Böcek görünümlü ıstakoz
Bunu duyunca bendeniz adrenalin pompalamaya başlıyorum. Sardunya’nın o enfes küçük siyah ıstakozlarını bir yiyen unutmaz. Hafif ılık ve o enfes tatlımsı beyaz soğan ve inanılmaz lezzetli domatesleri ile sunulur. Bizde hormonlar, salgı bezleri çalışmaya, kalp hızlı hızlı çarpmaya başlıyor.
Sonra önümüze, etleri ayıklanmış, bir “böcek” konuyor. Daha doğrusu ben ve arkadaşım öyle düşünüyoruz çünkü kıskaçları yok. Aslında ben böceği, bir-iki istisna hariç, ıstakozdan daha çok severim.
Her neyse. Lezzeti fena değil ama o Sardunya ıstakozları gibi değil. Ellerine su dökemez.

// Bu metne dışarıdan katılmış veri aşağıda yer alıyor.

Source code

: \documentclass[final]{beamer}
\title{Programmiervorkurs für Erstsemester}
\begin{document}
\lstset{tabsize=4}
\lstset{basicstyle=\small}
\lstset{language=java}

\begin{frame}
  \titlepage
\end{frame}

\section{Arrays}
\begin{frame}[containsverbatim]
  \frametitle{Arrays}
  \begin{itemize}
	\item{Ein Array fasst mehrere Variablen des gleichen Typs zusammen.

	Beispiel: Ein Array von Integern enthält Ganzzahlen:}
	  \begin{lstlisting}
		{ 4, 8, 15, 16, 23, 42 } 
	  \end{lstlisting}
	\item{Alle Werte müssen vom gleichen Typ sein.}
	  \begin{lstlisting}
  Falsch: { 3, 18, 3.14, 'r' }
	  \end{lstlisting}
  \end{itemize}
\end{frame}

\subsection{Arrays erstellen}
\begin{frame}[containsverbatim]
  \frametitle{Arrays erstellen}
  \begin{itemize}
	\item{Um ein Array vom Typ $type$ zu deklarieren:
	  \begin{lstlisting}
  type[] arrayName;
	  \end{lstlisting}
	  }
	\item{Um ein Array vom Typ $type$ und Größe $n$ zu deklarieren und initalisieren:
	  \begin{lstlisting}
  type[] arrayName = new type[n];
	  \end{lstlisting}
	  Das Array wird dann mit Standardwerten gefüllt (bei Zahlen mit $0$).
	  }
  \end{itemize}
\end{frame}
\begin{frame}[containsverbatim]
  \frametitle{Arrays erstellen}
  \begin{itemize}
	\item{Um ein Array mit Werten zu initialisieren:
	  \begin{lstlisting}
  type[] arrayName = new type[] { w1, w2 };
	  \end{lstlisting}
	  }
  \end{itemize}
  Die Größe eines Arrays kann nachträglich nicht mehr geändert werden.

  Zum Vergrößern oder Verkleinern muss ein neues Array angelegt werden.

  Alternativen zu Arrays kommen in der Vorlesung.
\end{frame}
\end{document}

Yemek sonunda Emiliano açıklığa kavuşturuyor durumu: “Bu yediğiniz yerli küçük ıstakoz.  Sardunya’dan gelmedi. Bize balık tedarik eden iki-üç yerin birinden.”
“Peki bize Sardunya dendi Emiliano.”
“Ih. Ih” (Ellerini çaresizlikle göğe açma ve Tanrı’ya “Beni bu beladan kurtar” işareti).
“Ayrıca bu ıstakoz değil, böcek Emiliano. Bak kıskacı yok.”
“Kesip attım kıskaçları. Etini de ayırdım.”
“Av, vav” (Bu sefer bendenizin ellerini havaya kaldırıp Tanrı’ya yakarması).
“Peki Emiliano sanki çok taze değil bu lezzet. Balıkçılarda bazen canlı bulunuyor bunlar.”
“Evet ama bunlar canlı geliyor. Ben öldürüp marine ediyor ve vakuma koyuyorum. Sonra dolaba. Canlı olarak saklasam ve bir süre tüketilmese biliyorsun ıstakoz kendi etini yemeye başlar ve kurur.”
“Eh burada anlaştık. Belki en iyisi canlı tutulup çabuk tüketilmesi. Senin dediğin en kötüsü. Senin yaptığın akılcı ama orta yol çözüm.”
Tam anlaşamamışız. “O senin fikrin” diyor. Kendi metodunun en lezzetli olduğu kanısında. Ben ise ıstakoz canlı ve yeni tutulmuşken pişirilmesinin tercihe şayan olduğunu düşünüyorum. 
Ama kesin anlaştığımız bir konu var. Emiliano’nun tiramisudan esinlendiği tiramilasu İtalya’daki değme İtalyan lokantasında bulamayacağınız kadar enfes. Keza kendi yaptığı o çikolata likörü de.
Tel: (0212) 335 99 80

Haberin Devamı

Bir açıklama: Geçen hafta yayımlanan Gaja yazısını gazeteye yolladıktan sonra Swissotel Genel Müdürü Gerhard Struger ile kendilerine yönelttiğim eleştiriler hakkında bir görüşme yaptık. Haftaya bu konuya değineceğim.